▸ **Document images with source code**
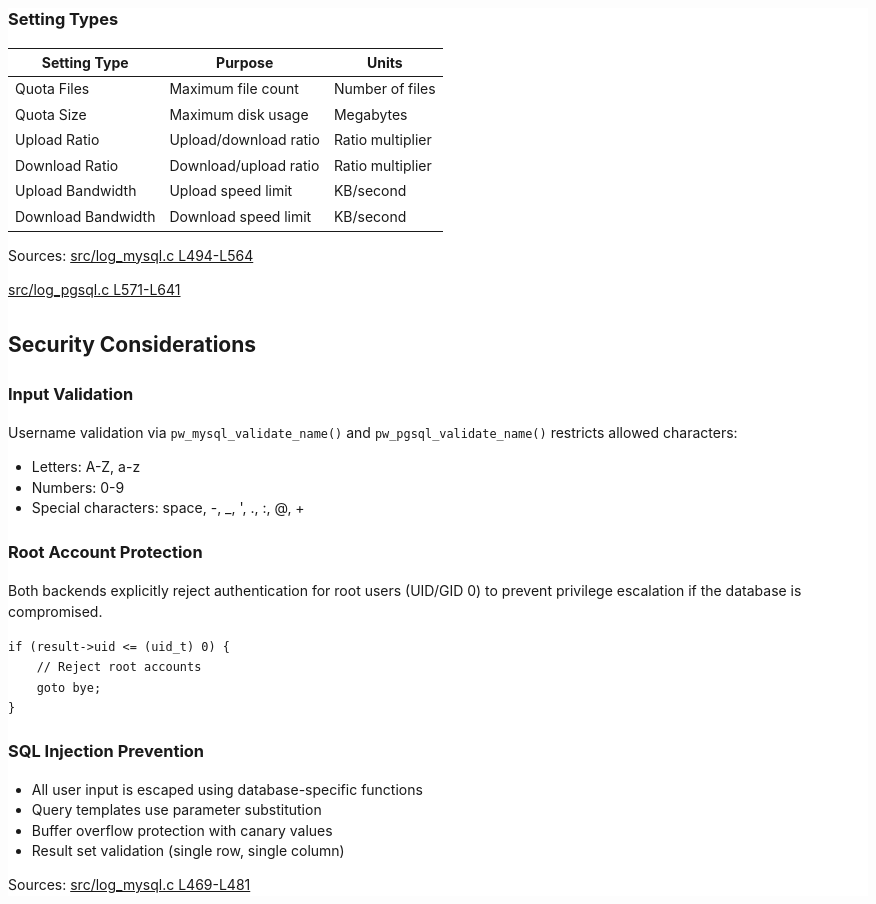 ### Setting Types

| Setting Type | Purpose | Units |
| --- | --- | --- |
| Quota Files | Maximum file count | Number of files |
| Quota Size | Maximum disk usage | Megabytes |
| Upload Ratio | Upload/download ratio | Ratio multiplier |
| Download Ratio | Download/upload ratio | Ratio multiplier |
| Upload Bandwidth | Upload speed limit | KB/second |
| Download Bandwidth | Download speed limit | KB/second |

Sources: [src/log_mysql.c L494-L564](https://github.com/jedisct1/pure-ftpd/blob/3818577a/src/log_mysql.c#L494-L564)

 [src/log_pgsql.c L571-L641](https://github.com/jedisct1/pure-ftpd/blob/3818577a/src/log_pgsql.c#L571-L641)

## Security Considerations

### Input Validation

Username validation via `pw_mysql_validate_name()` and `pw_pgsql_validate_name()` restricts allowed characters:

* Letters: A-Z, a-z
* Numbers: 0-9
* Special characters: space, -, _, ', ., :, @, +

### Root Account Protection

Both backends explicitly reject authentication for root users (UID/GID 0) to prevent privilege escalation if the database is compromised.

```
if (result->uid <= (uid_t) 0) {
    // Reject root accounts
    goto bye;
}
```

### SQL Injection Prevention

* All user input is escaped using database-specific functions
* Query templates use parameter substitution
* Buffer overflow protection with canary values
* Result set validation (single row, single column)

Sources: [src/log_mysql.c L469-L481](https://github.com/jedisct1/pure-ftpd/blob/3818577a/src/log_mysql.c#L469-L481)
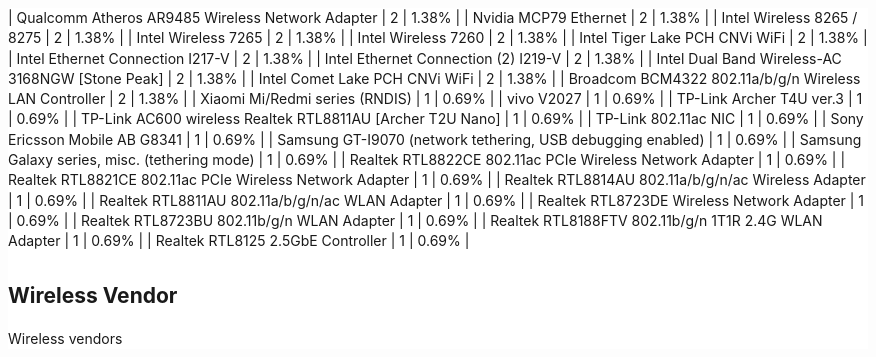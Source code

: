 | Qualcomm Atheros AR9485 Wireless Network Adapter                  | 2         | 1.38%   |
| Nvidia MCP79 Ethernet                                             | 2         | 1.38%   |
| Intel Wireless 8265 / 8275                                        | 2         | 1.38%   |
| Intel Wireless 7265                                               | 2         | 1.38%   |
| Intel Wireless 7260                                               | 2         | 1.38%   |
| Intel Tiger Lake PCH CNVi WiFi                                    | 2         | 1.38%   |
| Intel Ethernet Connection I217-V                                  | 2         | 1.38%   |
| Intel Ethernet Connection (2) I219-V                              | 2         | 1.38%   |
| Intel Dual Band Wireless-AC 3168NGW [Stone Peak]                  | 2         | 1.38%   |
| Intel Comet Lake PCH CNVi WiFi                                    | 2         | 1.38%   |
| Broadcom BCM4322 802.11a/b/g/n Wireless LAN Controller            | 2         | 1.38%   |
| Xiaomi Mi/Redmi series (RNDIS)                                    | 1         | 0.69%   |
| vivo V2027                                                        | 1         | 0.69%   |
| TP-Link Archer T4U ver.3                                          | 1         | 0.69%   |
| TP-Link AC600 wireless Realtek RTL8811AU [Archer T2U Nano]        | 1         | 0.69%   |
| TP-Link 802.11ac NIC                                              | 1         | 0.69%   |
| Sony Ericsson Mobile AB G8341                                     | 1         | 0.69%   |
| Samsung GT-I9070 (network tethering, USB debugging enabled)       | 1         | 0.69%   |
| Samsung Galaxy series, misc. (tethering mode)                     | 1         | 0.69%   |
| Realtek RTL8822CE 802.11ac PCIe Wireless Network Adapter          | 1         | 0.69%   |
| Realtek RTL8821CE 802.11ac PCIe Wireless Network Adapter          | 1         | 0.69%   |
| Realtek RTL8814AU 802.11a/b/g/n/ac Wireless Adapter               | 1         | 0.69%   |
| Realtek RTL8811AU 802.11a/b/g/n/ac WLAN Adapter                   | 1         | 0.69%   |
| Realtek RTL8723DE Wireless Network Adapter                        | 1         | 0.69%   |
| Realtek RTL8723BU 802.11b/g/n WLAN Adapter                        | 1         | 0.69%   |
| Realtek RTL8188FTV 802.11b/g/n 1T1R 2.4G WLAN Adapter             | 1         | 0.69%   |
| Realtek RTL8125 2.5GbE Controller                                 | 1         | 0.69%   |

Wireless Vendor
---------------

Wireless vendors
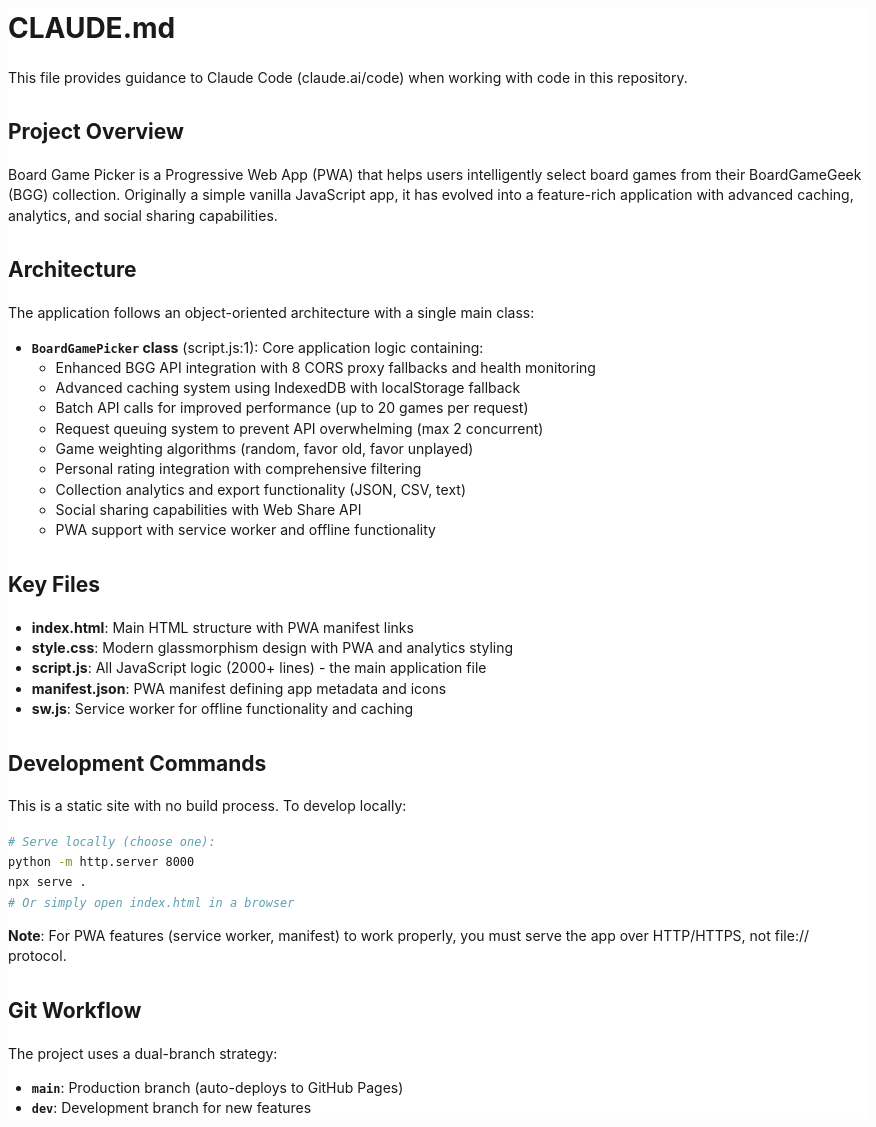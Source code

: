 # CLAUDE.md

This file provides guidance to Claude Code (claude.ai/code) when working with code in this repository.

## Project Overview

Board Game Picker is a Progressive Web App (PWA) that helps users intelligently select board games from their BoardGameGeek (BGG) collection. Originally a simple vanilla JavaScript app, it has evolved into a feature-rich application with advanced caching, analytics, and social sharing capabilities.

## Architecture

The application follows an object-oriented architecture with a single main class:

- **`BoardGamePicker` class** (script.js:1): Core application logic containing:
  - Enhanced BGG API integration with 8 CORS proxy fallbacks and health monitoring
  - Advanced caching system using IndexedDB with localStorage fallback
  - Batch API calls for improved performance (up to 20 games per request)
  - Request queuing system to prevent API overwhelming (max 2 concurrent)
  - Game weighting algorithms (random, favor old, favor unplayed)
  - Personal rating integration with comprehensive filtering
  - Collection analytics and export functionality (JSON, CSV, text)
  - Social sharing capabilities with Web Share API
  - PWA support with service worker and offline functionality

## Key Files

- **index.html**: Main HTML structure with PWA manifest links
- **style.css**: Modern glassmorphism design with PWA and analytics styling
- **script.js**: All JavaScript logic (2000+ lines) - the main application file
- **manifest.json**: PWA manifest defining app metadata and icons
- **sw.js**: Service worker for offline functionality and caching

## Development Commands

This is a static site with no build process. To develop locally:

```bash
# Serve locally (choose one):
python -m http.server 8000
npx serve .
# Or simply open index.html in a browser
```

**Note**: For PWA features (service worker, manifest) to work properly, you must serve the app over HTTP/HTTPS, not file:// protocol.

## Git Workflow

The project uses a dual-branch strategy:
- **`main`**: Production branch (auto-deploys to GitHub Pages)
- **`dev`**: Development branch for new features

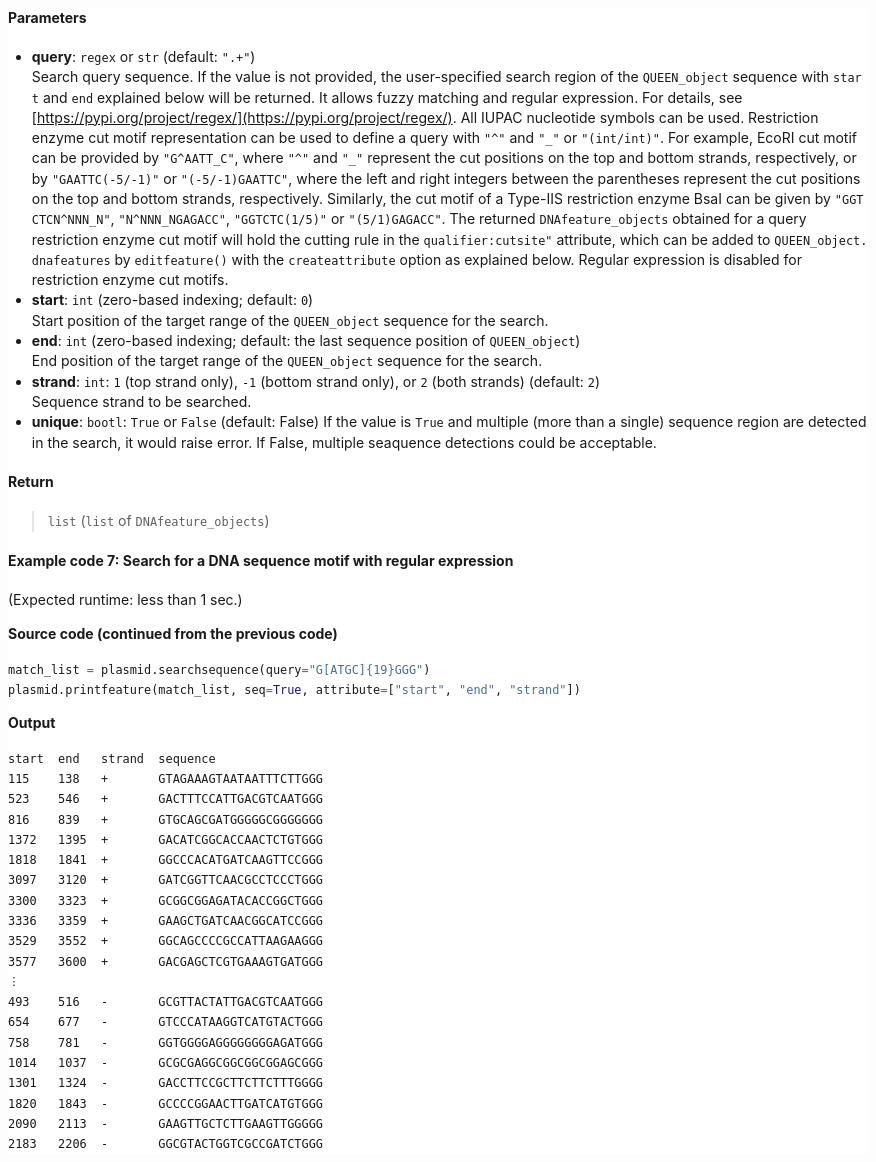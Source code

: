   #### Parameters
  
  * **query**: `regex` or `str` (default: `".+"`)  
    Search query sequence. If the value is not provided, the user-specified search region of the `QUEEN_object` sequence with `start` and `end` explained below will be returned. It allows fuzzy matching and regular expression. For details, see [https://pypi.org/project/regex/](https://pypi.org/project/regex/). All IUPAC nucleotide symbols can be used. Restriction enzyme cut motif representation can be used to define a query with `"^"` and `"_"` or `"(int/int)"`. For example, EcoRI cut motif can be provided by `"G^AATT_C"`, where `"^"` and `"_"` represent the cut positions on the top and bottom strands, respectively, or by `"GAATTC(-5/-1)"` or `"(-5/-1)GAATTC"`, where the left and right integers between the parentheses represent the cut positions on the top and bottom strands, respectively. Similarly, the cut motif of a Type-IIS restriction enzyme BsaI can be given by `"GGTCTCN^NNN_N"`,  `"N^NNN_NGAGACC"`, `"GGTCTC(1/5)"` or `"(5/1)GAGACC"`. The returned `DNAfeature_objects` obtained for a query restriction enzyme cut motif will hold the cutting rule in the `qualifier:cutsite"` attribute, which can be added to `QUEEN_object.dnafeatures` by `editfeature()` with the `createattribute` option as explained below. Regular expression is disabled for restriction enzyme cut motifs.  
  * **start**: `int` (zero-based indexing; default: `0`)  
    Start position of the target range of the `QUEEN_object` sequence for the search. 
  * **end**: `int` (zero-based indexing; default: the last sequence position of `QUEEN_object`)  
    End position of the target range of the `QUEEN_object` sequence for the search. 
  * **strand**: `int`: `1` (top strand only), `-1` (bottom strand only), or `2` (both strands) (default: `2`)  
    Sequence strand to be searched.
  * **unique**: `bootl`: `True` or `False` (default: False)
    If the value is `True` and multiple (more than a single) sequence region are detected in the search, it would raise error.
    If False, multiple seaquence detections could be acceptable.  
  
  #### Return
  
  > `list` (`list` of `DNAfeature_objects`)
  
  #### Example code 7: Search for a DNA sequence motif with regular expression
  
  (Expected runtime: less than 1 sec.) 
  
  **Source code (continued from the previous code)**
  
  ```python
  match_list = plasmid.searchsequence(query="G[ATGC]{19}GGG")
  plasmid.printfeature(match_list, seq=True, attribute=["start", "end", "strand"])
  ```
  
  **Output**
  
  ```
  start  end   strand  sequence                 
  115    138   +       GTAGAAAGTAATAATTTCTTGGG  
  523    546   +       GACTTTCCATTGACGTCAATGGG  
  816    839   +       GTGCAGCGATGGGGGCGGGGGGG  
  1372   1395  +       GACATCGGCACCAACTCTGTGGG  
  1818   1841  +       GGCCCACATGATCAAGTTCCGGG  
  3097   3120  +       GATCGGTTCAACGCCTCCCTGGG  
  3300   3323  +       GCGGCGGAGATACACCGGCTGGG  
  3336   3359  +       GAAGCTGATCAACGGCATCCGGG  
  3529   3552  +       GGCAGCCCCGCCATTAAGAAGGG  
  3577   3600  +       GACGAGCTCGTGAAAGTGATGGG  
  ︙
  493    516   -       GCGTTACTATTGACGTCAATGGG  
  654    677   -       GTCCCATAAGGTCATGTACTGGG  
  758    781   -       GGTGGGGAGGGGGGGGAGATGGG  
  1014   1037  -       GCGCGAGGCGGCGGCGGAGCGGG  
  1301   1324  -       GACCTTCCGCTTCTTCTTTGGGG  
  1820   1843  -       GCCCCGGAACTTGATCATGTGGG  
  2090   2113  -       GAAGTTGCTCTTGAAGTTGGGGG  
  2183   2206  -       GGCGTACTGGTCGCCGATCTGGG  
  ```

▸ **WORK TO BE COMPLETED**
Retype the lines above exactly as they appear, from the line containing "Realtek RTL8821CE 802.11ac" through the line containing "## Project Overview", and leave out any pictures.

▸ **ANSWER TO THIS EXERCISE**
| Realtek RTL8821CE 802.11ac PCIe Wireless Network Adapter          | 1         | 0.69%   |
| Realtek RTL8814AU 802.11a/b/g/n/ac Wireless Adapter               | 1         | 0.69%   |
| Realtek RTL8811AU 802.11a/b/g/n/ac WLAN Adapter                   | 1         | 0.69%   |
| Realtek RTL8723DE Wireless Network Adapter                        | 1         | 0.69%   |
| Realtek RTL8723BU 802.11b/g/n WLAN Adapter                        | 1         | 0.69%   |
| Realtek RTL8188FTV 802.11b/g/n 1T1R 2.4G WLAN Adapter             | 1         | 0.69%   |
| Realtek RTL8125 2.5GbE Controller                                 | 1         | 0.69%   |

Wireless Vendor
---------------

Wireless vendors
Source code

: # CLAUDE.md

This file provides guidance to Claude Code (claude.ai/code) when working with code in this repository.

## Project Overview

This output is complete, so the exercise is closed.